The combination of silicon materials and light emitting semiconductor materials is expected to help develop a new micro scale laser pointer, which is studied by Keh-Ting Ng Doris and colleagues at the Data Storage A*STAR Institute.

Silicon material completely changed the form of electrical equipment manufacturing. This semiconductor rich is easy to be processed into small components, such as transistors, and method which is used can be extended to the level of manufacturing industry, which makes the production of tens of thousands of components can be integrated on a single chip. Electronic engineers want to further expand the capabilities of these integrated circuits, so that they can create, process and detect light.

These optoelectronic devices can speed up the processing speed of digital information, and can realize the micro scale laser, for example, can be used in bar code scanner. The problem, however, is that the silicon material is not an effective light generator. Ng's team has designed and produced a combination of silicon and light emitting semiconductor green laser pointer, which are indium gallium arsenic compounds (InGaAsP). "Our results show that this method can achieve a high efficiency and compact active optoelectronic device for silicon substrate, that is, using a very thin III-V family of semiconductor silicon layers," Ng said.

One of the important considerations in any laser structure is the ability to capture light within the structure, namely, the ability to capture light in order to further drive the generation of light.
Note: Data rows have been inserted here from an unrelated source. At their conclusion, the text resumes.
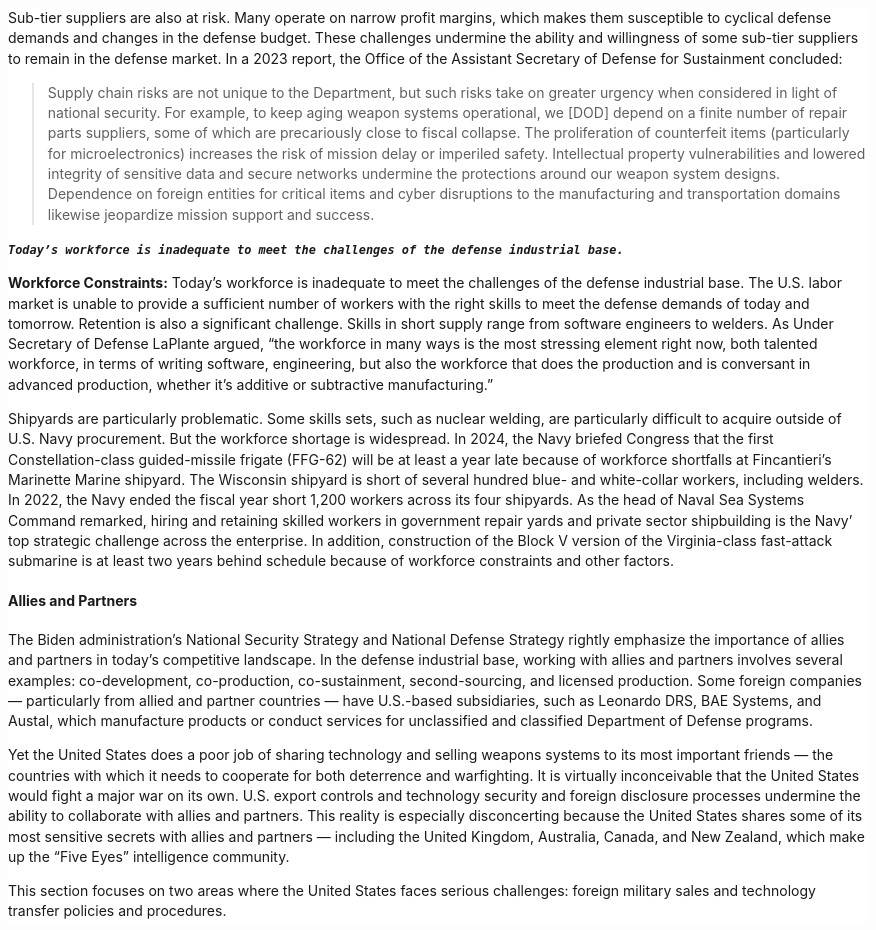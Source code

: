 Sub-tier suppliers are also at risk. Many operate on narrow profit margins, which makes them susceptible to cyclical defense demands and changes in the defense budget. These challenges undermine the ability and willingness of some sub-tier suppliers to remain in the defense market. In a 2023 report, the Office of the Assistant Secretary of Defense for Sustainment concluded:

> Supply chain risks are not unique to the Department, but such risks take on greater urgency when considered in light of national security. For example, to keep aging weapon systems operational, we [DOD] depend on a finite number of repair parts suppliers, some of which are precariously close to fiscal collapse. The proliferation of counterfeit items (particularly for microelectronics) increases the risk of mission delay or imperiled safety. Intellectual property vulnerabilities and lowered integrity of sensitive data and secure networks undermine the protections around our weapon system designs. Dependence on foreign entities for critical items and cyber disruptions to the manufacturing and transportation domains likewise jeopardize mission support and success.

___`Today’s workforce is inadequate to meet the challenges of the defense industrial base.`___

__Workforce Constraints:__ Today’s workforce is inadequate to meet the challenges of the defense industrial base. The U.S. labor market is unable to provide a sufficient number of workers with the right skills to meet the defense demands of today and tomorrow. Retention is also a significant challenge. Skills in short supply range from software engineers to welders. As Under Secretary of Defense LaPlante argued, “the workforce in many ways is the most stressing element right now, both talented workforce, in terms of writing software, engineering, but also the workforce that does the production and is conversant in advanced production, whether it’s additive or subtractive manufacturing.”

Shipyards are particularly problematic. Some skills sets, such as nuclear welding, are particularly difficult to acquire outside of U.S. Navy procurement. But the workforce shortage is widespread. In 2024, the Navy briefed Congress that the first Constellation-class guided-missile frigate (FFG-62) will be at least a year late because of workforce shortfalls at Fincantieri’s Marinette Marine shipyard. The Wisconsin shipyard is short of several hundred blue- and white-collar workers, including welders. In 2022, the Navy ended the fiscal year short 1,200 workers across its four shipyards. As the head of Naval Sea Systems Command remarked, hiring and retaining skilled workers in government repair yards and private sector shipbuilding is the Navy’ top strategic challenge across the enterprise. In addition, construction of the Block V version of the Virginia-class fast-attack submarine is at least two years behind schedule because of workforce constraints and other factors.

#### Allies and Partners

The Biden administration’s National Security Strategy and National Defense Strategy rightly emphasize the importance of allies and partners in today’s competitive landscape. In the defense industrial base, working with allies and partners involves several examples: co-development, co-production, co-sustainment, second-sourcing, and licensed production. Some foreign companies — particularly from allied and partner countries — have U.S.-based subsidiaries, such as Leonardo DRS, BAE Systems, and Austal, which manufacture products or conduct services for unclassified and classified Department of Defense programs.

Yet the United States does a poor job of sharing technology and selling weapons systems to its most important friends — the countries with which it needs to cooperate for both deterrence and warfighting. It is virtually inconceivable that the United States would fight a major war on its own. U.S. export controls and technology security and foreign disclosure processes undermine the ability to collaborate with allies and partners. This reality is especially disconcerting because the United States shares some of its most sensitive secrets with allies and partners — including the United Kingdom, Australia, Canada, and New Zealand, which make up the “Five Eyes” intelligence community.

This section focuses on two areas where the United States faces serious challenges: foreign military sales and technology transfer policies and procedures.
In conventional lasers, this is achieved by placing a mirror on any side of the light producing area. Instead, Ng and the team used a cylindrical geometry device. This will capture some of the light that is generated on the wall of the device and force it to spread within the cylinder. This is called whispering gallery mode, because the same effect will occur in a circular room, such as the dome of the cathedral in the sound wave.

The team started using a silicon substrate, they deposited a thin layer of silicon oxide. Thin film with optically active InGaAsP, only 210 nm thick, is individually made, and then bonded to silicon oxide. Then, the team through a number of materials to create the cylinder, with two or three microns in diameter. Three micron devices emit a 30mw laser pointer light at a wavelength of 1519 nm, which is very close to the wavelength used in commercial optical communication systems.

This device has a unique feature that extends the whispering gallery mode to the silicon and InGaAsP regions. InGaAsP can provide light amplification, and silicon can be passive guide light. "The next step, we want to apply these ideas to the devices at room temperature," Ng said. "Operation at higher temperatures will require adjustments to the design and fabrication of the laser."